** Opening RECORDS PROVIDED block **

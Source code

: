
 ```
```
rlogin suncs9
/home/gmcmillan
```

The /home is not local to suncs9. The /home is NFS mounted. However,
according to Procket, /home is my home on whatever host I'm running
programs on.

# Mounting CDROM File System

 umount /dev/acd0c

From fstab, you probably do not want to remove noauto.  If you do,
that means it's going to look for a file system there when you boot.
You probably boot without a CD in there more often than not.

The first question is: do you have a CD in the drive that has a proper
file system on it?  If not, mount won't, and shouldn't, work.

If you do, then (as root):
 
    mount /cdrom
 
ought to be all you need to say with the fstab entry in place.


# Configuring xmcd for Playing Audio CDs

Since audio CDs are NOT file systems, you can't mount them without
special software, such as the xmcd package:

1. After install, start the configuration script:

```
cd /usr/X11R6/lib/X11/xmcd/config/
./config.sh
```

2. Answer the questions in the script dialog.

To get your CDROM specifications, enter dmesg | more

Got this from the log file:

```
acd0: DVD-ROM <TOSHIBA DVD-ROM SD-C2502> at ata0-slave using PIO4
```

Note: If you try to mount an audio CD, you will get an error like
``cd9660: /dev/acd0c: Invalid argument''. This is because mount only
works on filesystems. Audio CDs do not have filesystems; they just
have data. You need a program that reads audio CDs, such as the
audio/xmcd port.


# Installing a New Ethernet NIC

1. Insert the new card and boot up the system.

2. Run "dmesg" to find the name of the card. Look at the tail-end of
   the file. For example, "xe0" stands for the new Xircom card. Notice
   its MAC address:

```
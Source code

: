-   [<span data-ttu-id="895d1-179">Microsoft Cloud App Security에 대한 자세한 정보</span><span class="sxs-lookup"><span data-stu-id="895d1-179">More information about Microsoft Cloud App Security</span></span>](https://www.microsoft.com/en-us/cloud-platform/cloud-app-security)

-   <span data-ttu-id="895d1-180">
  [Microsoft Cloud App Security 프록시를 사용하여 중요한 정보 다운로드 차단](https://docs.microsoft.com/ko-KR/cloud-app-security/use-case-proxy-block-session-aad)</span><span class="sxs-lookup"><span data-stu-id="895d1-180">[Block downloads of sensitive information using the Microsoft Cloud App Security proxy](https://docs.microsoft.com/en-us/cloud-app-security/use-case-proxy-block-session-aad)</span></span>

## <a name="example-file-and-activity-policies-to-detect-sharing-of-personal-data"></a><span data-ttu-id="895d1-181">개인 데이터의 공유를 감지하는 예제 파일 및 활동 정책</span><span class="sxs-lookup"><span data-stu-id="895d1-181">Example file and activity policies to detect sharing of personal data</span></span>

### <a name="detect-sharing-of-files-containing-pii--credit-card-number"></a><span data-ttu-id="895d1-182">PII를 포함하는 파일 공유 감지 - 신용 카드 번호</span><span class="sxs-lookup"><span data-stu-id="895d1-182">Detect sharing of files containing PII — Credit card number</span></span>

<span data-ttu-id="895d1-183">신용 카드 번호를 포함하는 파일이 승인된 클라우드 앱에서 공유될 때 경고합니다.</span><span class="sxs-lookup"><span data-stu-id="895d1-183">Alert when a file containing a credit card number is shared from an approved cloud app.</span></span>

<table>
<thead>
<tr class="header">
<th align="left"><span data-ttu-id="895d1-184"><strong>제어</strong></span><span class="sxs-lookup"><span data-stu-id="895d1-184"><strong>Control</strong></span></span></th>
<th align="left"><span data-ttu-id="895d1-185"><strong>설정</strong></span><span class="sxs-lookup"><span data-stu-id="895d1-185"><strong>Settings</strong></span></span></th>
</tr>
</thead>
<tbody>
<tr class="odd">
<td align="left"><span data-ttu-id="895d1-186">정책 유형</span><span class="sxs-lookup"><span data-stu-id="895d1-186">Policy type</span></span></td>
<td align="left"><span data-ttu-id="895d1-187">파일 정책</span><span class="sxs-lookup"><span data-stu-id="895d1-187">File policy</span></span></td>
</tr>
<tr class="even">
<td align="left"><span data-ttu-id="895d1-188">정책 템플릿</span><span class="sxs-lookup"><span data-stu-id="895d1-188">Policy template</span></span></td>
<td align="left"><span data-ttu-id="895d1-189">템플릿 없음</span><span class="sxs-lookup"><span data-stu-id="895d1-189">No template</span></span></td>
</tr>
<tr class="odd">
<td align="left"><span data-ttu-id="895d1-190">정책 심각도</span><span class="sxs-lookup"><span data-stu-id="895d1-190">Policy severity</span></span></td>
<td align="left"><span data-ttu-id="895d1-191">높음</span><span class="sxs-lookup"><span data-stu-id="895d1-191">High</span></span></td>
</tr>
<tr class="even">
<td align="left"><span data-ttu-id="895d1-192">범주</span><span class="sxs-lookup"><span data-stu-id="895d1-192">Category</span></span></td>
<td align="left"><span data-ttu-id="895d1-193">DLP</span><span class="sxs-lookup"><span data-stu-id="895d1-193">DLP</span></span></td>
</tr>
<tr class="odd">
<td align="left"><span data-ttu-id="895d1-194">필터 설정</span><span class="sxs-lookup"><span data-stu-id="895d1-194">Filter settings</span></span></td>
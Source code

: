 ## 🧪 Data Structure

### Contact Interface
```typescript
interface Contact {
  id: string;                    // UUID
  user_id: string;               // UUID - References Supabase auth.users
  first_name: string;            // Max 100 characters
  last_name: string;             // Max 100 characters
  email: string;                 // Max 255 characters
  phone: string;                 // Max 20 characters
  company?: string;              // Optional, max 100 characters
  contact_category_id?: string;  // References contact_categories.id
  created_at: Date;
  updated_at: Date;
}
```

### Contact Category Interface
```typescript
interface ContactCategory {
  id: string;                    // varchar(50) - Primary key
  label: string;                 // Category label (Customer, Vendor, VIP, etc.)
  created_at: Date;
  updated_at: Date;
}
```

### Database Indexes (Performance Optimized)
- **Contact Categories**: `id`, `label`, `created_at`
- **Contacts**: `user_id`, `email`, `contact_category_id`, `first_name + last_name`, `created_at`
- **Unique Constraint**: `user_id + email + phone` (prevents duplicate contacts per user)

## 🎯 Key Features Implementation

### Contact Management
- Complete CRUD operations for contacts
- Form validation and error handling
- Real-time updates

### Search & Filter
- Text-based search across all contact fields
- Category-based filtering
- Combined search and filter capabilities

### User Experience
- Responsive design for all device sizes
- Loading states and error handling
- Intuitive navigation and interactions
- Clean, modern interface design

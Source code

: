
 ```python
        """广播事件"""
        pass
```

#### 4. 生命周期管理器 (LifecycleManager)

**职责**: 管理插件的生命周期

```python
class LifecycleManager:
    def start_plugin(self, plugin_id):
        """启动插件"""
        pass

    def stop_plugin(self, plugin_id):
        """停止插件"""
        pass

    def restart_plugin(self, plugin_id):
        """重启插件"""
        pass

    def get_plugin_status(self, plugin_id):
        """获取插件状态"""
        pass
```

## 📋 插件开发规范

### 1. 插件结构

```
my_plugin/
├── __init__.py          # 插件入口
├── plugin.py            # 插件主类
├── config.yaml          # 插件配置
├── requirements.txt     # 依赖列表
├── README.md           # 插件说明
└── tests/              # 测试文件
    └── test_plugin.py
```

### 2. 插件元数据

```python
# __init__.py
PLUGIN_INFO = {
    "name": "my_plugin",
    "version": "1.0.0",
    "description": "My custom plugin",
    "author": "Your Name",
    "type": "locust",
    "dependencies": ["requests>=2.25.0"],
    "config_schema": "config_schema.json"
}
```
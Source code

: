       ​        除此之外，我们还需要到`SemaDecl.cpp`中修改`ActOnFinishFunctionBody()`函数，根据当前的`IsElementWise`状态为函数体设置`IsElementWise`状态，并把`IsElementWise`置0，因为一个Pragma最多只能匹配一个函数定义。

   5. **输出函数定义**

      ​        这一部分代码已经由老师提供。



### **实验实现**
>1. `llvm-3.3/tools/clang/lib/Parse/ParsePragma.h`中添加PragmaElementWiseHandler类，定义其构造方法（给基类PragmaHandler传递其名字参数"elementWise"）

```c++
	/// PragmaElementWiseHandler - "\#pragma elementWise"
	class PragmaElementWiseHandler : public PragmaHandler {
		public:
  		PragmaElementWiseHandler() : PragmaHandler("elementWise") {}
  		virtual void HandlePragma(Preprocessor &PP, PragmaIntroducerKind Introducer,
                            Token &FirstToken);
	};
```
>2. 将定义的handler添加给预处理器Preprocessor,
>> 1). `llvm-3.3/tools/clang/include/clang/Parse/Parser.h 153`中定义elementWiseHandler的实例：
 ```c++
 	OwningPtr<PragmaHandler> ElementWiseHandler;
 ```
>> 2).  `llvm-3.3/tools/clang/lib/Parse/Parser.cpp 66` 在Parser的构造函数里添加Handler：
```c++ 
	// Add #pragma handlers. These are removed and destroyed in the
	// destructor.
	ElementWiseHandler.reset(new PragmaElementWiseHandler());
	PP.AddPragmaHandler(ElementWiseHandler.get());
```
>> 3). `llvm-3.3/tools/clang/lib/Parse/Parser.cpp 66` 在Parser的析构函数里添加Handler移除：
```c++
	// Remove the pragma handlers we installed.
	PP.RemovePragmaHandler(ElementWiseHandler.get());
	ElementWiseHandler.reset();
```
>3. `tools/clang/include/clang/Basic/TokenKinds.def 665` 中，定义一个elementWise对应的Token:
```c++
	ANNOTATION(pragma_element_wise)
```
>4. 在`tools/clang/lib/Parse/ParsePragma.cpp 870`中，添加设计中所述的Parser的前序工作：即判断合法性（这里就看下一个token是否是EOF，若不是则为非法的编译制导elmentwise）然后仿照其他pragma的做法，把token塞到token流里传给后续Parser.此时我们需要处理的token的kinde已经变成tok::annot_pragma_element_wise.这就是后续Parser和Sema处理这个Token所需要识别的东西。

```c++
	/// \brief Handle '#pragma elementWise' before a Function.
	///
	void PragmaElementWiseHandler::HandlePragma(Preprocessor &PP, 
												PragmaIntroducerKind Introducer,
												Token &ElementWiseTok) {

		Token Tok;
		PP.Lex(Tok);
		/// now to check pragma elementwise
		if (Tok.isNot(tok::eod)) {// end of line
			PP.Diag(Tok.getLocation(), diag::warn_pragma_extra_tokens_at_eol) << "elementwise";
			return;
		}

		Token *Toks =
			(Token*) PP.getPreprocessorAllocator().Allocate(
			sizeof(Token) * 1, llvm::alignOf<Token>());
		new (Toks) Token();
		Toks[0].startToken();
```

** Closing RECORDS PROVIDED block **

◆ ACTIVITY ◆
Which lines of the listing above hold the word "UUID"? Copy each of them.

◆ YOUR RESPONSE ◆
  id: string;                    // UUID
  user_id: string;               // UUID - References Supabase auth.users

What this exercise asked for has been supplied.